Docvert


Table of Contents
=================

* Requirements
* Install + Security

Requirements
=============================================================

*	PHP 5 or later, with the "ZLIB" and "XSL" extensions.


Optional Libraries
-------------------------------------------------------------
*	If you want to convert Microsoft Word documents then
	you'll need to choose a Microsoft Word to OpenDocument
	converter.

	Your options are as follows (in order of preference)

	Option 1) "PyODConverter via OOo Server" depends on
		* OpenOffice.org 2.3 or later (NOTE version. 2.3)
		* python-uno (Python UNO libraries)

	Option 2) "OpenOffice.org Stand-alone" depends on,		
		* OpenOffice.org 1.9.122 or later (NOTE version. 1.9+)
		* Xvfb  (on Linux/BSD/OSX)

	Option 3)
		* Abiword 2.4.2 or later.

*	If you want to convert bitmap images like BMP, JPG,
	PNG, GIF you'll need PHP GD ("php5-gd").

*	If your documents files have diagrams or graphs in WMF
	or EMF (windows metafile format) and you want to convert
	them to PNG/JPEG/SVG then you'll need to install
	"libwmf".

		Windows:
		http://gnuwin32.sourceforge.net/packages/libwmf.htm
		and grab "Complete package, except sources"

		Linux:
		your distribution's packaging, and find
			libwmf0.2-7 or later,
			libwmf-bin
		http://wvware.sourceforge.net/libwmf.html

*	If you want to validate documents against a schema
	you'll need

		Linux:
		Trang from your distro's package manager or
		<http://thaiopensource.com/relaxng/trang.html>

		Windows:
		...I don't know.

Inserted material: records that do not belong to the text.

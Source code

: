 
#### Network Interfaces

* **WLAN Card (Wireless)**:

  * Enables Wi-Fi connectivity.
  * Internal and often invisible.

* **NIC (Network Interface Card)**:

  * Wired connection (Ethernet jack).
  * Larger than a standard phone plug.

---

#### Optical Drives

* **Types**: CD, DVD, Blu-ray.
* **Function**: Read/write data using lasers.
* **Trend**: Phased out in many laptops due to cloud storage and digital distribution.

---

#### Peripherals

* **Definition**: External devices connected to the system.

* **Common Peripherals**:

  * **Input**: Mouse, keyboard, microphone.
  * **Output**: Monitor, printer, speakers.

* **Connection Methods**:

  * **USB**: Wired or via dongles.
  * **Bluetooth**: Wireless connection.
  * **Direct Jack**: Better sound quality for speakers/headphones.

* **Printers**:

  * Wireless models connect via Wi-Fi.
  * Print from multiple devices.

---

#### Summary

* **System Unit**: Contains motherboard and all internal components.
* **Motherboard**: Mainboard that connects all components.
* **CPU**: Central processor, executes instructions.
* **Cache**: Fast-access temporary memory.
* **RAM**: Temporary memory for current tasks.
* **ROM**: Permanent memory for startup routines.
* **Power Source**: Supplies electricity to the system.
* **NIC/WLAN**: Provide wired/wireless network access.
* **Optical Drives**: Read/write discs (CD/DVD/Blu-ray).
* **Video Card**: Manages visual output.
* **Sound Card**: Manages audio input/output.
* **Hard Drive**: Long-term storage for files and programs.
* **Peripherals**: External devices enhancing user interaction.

If you could suggest a good
		schema validator with command line support
		I'll support it.

*	If your documents have SVG images and you want to
	convert them to PNG/JPEG/GIF, then you'll need to
	install "svgrlib".

		Windows:
		http://www.gimp.org/~tml/gimp/win32/downloads.html

		Linux:
		your distribution's packaging, and find
			librsvg2-2
			librsvg-bin
		http://librsvg.sourceforge.net/download/

*	If you're using "Document Generation" you'll need PHP-Tidy
	("php5-tidy").

Install + Security
=============================================================

Step 1.	Host the Docvert software on a web server.

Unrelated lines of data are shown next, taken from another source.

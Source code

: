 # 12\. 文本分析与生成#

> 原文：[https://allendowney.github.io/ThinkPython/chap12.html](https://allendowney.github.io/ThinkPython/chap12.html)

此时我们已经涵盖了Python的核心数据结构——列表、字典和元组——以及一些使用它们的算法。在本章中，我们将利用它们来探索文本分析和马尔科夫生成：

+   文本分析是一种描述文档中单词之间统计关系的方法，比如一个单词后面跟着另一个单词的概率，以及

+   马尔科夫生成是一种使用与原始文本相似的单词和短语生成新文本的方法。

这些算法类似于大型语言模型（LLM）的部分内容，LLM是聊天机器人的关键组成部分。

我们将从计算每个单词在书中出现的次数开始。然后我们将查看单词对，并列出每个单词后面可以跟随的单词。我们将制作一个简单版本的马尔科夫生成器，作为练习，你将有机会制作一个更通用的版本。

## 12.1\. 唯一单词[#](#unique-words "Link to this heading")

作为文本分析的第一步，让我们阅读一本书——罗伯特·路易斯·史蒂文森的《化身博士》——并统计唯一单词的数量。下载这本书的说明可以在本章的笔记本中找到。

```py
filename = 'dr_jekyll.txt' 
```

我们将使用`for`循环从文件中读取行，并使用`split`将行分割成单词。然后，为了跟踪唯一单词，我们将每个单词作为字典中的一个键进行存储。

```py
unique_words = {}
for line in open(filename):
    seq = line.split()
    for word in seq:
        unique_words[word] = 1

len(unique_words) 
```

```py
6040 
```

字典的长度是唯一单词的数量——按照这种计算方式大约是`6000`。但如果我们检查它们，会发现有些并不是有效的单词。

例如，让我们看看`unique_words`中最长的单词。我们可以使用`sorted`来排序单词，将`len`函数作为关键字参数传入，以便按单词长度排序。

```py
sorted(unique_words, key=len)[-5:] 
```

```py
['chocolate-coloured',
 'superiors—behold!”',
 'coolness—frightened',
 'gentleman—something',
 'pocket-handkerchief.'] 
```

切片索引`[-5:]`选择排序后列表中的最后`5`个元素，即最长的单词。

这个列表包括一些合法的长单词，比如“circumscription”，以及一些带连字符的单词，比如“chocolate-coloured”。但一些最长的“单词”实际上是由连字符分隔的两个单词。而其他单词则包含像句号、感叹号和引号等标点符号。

Step 2.	Ensure that /writable is writable.

	And,
		Linux/OSX Users:
			Make /etc/docvert and ensure that
			/etc/docvert is writable to the web
			server user (typically "www-data").

		Windows Users:
			Ensure that
			/core/config/windows-specific/config/
			is writable.

			Ensure that this directory is not
			browsable from the web. Verify that
			it's not by browsing to this
			directory in your web browser
			Eg. ensure you can't browse to (for example)
			http://localhost/docvert/core/config/windows-specific/config/

	Now secure Docvert's admin page by opening up
	Docvert in your web browser and browse to
	the admin page (the tab on the top-right).
	On the admin page, set the password.

Step 3. Do you want to convert Word Documents or just
	OpenDocument files?

	(If you just want to convert OpenDocument files then
	skip this stage ... advance to Step 4)

	Still reading?

	Well you'll need to choose a 'Microsoft Word to OpenDocument'
	converter. You have the choice of,

		1) PyODConverter via OOo Server
		2) OpenOffice.org Stand-alone
		3) Abiword

	Choose now! (I strongly recommend the first one)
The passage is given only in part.